Top of INFORMATION

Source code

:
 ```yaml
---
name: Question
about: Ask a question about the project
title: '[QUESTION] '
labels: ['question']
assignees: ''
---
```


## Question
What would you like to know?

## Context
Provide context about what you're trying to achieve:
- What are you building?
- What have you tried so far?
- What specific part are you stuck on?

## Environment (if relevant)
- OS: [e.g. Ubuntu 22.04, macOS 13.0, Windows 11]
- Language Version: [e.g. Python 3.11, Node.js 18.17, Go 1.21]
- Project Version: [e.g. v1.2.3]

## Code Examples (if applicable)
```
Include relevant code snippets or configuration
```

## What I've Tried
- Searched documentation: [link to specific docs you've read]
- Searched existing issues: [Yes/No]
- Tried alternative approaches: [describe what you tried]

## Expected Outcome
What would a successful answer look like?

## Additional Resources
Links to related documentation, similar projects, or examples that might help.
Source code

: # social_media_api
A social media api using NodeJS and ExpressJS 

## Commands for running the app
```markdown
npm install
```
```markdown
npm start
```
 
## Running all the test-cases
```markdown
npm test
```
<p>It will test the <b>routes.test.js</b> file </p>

Bottom of INFORMATION

EXERCISE =
Copy out each line of the records where the word "relevant" appears.

RESULT =
## Environment (if relevant)
Include relevant code snippets or configuration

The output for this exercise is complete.